Today, you are nobody unless you appear on TV. This assumption is indeed a concept that can be applied to writers and artists, even if at first glance it seems to refer just to showgirls, Big Brother’s housemates and tv presenter Maria De Filippi’s pseudo-friends. It is not the television itself, but rather the showcase that it represents, the public approval that it seems to give.
Writers are interviewed, cuddled, pampered or ignored, despised, excluded, too many of them are by now the product of the last thirty years’ only belief: success no matter what. They long to rely precisely upon the medium that supports the most extreme and systematic destruction of language. They are ready to lose themselves to gain appearance, turning themselves into caricatures, characters at the audience’s mercy as the enemies fed to the lions in the ancient arenas.

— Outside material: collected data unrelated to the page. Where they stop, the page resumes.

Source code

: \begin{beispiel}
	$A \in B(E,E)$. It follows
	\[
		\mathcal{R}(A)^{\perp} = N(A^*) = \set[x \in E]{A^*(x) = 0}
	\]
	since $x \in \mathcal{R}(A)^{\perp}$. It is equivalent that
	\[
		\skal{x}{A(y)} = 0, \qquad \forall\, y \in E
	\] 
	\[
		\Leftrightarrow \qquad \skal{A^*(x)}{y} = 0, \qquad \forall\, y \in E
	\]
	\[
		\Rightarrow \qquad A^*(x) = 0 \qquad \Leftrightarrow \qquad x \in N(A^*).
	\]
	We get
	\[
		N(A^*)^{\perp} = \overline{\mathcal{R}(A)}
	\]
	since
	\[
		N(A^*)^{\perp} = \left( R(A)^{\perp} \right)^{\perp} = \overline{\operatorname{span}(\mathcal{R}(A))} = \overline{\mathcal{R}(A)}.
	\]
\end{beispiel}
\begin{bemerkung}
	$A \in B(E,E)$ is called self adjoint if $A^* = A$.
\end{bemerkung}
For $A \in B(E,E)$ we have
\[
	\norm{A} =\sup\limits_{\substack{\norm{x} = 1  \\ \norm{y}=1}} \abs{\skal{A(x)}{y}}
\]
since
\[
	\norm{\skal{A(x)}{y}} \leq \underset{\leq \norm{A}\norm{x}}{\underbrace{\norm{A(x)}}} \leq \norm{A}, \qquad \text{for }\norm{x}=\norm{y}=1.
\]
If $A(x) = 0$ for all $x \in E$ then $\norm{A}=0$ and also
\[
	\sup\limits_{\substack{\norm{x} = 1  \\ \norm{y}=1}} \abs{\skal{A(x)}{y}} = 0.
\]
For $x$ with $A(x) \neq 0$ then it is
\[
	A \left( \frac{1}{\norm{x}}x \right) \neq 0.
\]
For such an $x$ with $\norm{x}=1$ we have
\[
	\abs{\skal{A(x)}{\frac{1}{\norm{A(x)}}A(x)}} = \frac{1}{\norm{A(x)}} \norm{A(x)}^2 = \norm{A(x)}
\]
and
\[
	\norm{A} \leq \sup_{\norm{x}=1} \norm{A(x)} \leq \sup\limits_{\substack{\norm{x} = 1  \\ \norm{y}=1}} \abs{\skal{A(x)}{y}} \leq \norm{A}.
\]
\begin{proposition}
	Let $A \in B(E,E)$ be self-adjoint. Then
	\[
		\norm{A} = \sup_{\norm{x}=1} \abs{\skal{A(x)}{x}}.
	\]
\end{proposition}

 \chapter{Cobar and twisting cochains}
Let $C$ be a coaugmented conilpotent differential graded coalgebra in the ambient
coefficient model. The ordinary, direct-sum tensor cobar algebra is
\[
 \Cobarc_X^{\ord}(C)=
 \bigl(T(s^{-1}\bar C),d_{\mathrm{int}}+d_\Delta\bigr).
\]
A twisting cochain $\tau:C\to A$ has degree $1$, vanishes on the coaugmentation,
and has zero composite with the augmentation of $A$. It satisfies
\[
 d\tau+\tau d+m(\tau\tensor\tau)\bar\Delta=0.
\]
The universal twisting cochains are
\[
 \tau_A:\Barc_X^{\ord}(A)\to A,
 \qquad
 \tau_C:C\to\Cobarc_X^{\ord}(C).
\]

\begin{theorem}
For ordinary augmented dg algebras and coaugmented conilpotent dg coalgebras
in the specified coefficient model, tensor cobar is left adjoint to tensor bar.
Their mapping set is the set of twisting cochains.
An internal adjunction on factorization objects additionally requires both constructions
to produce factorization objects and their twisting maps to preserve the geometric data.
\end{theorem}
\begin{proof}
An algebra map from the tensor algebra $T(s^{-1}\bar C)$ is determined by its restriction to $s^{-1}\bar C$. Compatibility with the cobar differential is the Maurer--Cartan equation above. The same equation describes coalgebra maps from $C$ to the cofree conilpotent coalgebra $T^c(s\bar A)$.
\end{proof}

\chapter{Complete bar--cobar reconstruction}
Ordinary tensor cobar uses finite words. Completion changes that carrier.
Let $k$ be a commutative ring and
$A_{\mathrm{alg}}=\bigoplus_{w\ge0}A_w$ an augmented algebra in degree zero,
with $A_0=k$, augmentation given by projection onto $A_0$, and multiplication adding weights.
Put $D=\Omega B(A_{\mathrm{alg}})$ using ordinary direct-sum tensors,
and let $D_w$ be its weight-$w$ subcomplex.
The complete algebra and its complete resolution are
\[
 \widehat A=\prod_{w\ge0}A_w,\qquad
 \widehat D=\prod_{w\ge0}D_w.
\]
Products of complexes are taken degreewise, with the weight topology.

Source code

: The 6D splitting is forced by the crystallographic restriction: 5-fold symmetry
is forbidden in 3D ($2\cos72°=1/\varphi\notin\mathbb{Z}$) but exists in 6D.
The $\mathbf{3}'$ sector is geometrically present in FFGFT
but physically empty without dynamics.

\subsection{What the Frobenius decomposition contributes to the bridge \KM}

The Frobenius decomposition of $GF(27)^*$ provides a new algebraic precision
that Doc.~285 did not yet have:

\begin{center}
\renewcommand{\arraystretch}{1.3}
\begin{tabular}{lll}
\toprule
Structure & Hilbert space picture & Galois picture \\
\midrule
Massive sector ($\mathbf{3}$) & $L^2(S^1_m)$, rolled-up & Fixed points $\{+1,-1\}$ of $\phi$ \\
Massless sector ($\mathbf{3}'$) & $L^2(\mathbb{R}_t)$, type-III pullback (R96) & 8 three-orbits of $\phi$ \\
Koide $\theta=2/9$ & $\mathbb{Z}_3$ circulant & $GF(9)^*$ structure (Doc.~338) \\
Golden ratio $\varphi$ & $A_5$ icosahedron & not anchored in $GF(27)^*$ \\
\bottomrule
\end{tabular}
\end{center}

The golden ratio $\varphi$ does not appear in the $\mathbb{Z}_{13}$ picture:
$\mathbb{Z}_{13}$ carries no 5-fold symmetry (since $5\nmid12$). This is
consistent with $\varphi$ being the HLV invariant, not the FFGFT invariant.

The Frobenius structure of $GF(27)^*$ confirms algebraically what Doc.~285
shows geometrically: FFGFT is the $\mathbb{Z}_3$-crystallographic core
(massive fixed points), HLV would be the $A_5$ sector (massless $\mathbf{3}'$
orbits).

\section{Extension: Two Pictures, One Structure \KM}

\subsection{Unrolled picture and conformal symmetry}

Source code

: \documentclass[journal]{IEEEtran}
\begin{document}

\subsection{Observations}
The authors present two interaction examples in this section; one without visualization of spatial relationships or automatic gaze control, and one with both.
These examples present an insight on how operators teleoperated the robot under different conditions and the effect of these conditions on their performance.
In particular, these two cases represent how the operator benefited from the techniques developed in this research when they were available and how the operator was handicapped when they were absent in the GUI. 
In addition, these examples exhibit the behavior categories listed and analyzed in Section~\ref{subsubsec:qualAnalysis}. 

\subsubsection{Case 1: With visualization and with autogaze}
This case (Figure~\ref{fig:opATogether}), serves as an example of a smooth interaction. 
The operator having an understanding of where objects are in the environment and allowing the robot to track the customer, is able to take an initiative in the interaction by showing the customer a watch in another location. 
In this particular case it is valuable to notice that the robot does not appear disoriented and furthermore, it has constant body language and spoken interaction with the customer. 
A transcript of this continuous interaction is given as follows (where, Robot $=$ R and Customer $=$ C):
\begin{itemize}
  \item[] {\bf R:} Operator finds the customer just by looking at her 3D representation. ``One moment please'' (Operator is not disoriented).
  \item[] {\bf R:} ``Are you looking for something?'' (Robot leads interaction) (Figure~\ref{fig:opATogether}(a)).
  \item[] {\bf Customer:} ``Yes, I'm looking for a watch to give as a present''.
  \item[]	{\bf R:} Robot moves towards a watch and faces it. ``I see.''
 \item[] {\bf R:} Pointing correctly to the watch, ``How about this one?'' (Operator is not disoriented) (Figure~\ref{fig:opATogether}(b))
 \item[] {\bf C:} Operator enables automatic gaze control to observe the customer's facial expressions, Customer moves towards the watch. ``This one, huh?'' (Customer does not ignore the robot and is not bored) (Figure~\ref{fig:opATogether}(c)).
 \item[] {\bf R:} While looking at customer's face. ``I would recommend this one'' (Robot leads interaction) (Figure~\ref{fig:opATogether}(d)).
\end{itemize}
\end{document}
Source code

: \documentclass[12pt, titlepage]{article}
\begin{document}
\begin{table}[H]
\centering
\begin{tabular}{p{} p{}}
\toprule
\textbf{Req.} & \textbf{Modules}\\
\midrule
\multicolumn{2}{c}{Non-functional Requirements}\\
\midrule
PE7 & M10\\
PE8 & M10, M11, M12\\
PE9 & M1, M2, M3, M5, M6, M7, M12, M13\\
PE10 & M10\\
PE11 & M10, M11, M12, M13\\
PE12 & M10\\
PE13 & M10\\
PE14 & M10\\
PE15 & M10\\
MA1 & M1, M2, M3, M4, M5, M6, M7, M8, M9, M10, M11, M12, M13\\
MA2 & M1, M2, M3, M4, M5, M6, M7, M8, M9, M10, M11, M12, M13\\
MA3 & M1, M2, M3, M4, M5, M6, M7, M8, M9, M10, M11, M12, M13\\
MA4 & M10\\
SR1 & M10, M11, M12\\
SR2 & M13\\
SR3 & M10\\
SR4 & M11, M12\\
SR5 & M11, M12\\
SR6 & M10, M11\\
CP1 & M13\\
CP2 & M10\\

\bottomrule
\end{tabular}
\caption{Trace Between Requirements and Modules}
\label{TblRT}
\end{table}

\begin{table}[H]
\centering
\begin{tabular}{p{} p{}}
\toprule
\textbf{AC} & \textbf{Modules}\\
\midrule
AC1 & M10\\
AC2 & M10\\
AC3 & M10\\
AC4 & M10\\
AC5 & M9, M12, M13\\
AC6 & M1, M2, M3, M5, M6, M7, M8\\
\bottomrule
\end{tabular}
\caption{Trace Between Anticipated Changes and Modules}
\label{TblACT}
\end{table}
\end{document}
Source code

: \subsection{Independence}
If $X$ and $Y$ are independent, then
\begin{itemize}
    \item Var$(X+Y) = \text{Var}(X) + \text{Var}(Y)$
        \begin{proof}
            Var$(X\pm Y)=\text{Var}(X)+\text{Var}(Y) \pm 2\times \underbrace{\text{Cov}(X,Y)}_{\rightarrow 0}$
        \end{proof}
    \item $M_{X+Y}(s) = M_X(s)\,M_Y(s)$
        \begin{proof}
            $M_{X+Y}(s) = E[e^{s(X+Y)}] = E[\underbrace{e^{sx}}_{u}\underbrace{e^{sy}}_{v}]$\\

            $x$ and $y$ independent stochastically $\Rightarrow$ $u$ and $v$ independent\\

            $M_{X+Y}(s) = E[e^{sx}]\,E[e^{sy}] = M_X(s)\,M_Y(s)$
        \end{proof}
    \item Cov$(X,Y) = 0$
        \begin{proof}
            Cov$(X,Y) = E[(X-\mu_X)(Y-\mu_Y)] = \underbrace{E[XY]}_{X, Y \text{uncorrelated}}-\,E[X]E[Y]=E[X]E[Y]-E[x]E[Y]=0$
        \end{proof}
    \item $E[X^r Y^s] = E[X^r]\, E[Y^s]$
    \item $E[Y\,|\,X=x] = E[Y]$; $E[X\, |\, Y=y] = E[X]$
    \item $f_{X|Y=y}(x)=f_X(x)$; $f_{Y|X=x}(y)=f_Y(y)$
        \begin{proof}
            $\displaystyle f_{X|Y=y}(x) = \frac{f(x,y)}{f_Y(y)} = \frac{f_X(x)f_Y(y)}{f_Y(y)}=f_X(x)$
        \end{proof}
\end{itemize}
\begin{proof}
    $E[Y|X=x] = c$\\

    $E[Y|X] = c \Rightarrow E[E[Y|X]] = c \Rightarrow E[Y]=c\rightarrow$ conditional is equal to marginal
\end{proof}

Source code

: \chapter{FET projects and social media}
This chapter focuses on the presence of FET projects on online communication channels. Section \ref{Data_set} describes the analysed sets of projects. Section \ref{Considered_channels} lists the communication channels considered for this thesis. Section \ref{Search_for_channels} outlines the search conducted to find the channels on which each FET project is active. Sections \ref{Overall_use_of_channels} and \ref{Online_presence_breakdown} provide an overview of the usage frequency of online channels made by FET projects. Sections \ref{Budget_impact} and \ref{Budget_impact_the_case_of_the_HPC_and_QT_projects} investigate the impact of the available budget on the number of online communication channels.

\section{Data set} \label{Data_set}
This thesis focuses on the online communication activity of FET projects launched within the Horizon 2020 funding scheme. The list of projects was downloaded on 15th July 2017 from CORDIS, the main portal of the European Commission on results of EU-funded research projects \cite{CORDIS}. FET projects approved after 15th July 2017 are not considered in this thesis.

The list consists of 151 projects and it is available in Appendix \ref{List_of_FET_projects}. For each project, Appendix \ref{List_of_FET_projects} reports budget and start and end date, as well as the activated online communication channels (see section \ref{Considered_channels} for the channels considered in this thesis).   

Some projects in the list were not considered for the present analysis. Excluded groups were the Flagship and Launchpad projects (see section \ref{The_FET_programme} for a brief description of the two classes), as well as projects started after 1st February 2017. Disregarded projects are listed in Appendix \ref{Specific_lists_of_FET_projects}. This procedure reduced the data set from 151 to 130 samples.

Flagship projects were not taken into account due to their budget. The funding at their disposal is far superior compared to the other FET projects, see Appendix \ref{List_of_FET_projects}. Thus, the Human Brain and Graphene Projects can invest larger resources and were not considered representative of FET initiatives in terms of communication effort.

In this way they become voluntary slaves of a means of communications that in the very moment in which it mythicizes them, debunks them, it also forces them to a degrading mediation with the dominant thing (‘res’). They are forced to come to terms with the propaganda of official positive values, with a communicative vehicle in which communication itself is the eternal absent as it can only offer models that excludes those who do not adhere to them. This is a compromise which forces the writer to an adjustment to the viewer’s expected needs; moreover, these needs are fictitiously created by the medium itself, in a commercial logic in which supply determines demand, and not the opposite. This is a compromise in which the writer fully gives himself to the consent of mass media, which are reactionary and anti-cultural by their very nature.
The ultimate need of the television medium is to make us forget that the person on the screen is an author of books, to turn them into a character, pleasant or unpleasant depending on one’s requirements: TV therefore to suppresses the writers’ nature in order to make them fit for the stage.
As far as they are concerned, authors turn out to be mostly ridiculous and unsuitable to the medium; or rather haughty, so aloof to be almost unseemly; at worst, they are pleased to be on television and finally subdued to the show business. They are anyway deprived of their role as writers: they become actors instead of communicating with readers through their work, they become comedians who aim at communicating their self-representation to viewers, similarly to telesales auctioneers who give up their dignity and their role in order to gain a larger number of customers. While drifting away from their nature, they integrate perfectly in the neo-capitalist system, subduing their art and their intellect to a visual culture dominated by a downward adjustment, to meet an audience of disoriented viewers of which they become part. However, you will not find a trace of their own disorientation in their works, because now they have reached the certainty that the book is just merchandise, a product to sell to an audiece of non-readers. Renouncing forever to their originality, to the possible distinctiveness of their voice, to their individuality. Giving up, that is, to be a writer.